En realidad, esta casa no era suya en absoluto. Era la casa de su tío. Su hogar y su familia se arruinaron hace diez años cuando ella tenía solo doce años y aún estaba en la escuela secundaria. Su vida se rompió en un millón de pedazos entonces.
Y nadie pudo repararla desde entonces.
Pero al menos sobrevivió.
Afortunadamente, el primo de su madre, Tim Smith, la adoptó. Alaia consideraba a Tim como su segundo padre. Así es como él la trataba, como a su propia hija. Por otro lado, Mary, la esposa de Tim, la detestaba. Mary veía a Alaia solo como una carga.
Alaia se quitó los zapatos, metiendo los pies en sus suaves pantuflas de cerdito color púrpura. Aunque se sentía como caminar sobre nubes, no calmaba sus nervios. Se sentía irritada por todo y enojada consigo misma.
¡Si tan solo hubiera sido más cuidadosa! Quizás entonces no la habrían atrapado.
Alaia atravesó el pasillo, ya escuchando a Mary quejándose desde la cocina.
—¡Maldita sea! ¡Cómo vamos a sobrevivir este mes! ¡Joder! —Como siempre, Mary maldecía mucho. Alaia deseaba poder evitar a Mary en ese momento, pero no podía.
Porque si Alaia quería llegar a su habitación, tenía que pasar por la cocina.
Alaia se preparó para más insultos, sabiendo cómo era Mary.
—¿Dónde diablos has estado? ¡Tú, desagradecida! —Mary señaló a Alaia.
—Afuera. Haciendo mi trabajo. Fotografiando a algunas celebridades —Alaia respondió brevemente, continuando su camino. Quería ducharse y meterse en la cama. Lavarse el sucio toque de ese imbécil era todo en lo que pensaba después de que él se marchara con Vivi Brown en su coche.
—¿Tus fotos generarán dinero? ¿O fue por nada? —preguntó Mary.
—Esta vez fue por nada —Alaia decidió decir la verdad. Dijera lo que dijera, el resultado sería el mismo. Así que no tenía sentido endulzar las cosas. Cuando Mary escuchó la respuesta de Alaia, no pudo dejar de quejarse como de costumbre.
—¡Maldita sea todo! ¿Quién pagará todas las facturas? ¿Y la comida?
—Yo ayudaré —afirmó Alaia, sabiendo que eso no detendría a Mary de despotricar.
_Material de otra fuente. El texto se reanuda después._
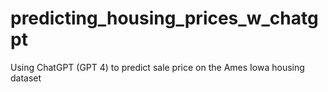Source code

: # predicting_housing_prices_w_chatgpt
 Using ChatGPT (GPT 4) to predict sale price on the Ames Iowa housing dataset
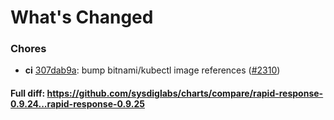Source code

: # What's Changed

### Chores
- **ci** [307dab9a](https://github.com/sysdiglabs/charts/commit/307dab9ab32b7406044c68e8d6a47a667ac03466): bump bitnami/kubectl image references ([#2310](https://github.com/sysdiglabs/charts/issues/2310))
#### Full diff: https://github.com/sysdiglabs/charts/compare/rapid-response-0.9.24...rapid-response-0.9.25
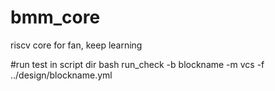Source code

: # bmm_core
riscv core for fan, keep learning

#run test in script dir
bash run_check -b blockname -m vcs -f ../design/blockname.yml
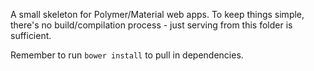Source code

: A small skeleton for Polymer/Material web apps. To keep things simple, there's
no build/compilation process - just serving from this folder is sufficient.

Remember to run `bower install` to pull in dependencies.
Tomaría horas antes de que finalmente se callara.
—¡Si solo fuéramos Tim y yo! ¿Cuándo se mudará finalmente? ¡Demasiadas bocas que alimentar aquí! —Alaia todavía podía escuchar a Mary incluso después de entrar en su pequeña habitación.
Se tiró en su diminuta cama, tratando de recomponerse. Se recostó un rato, meditando.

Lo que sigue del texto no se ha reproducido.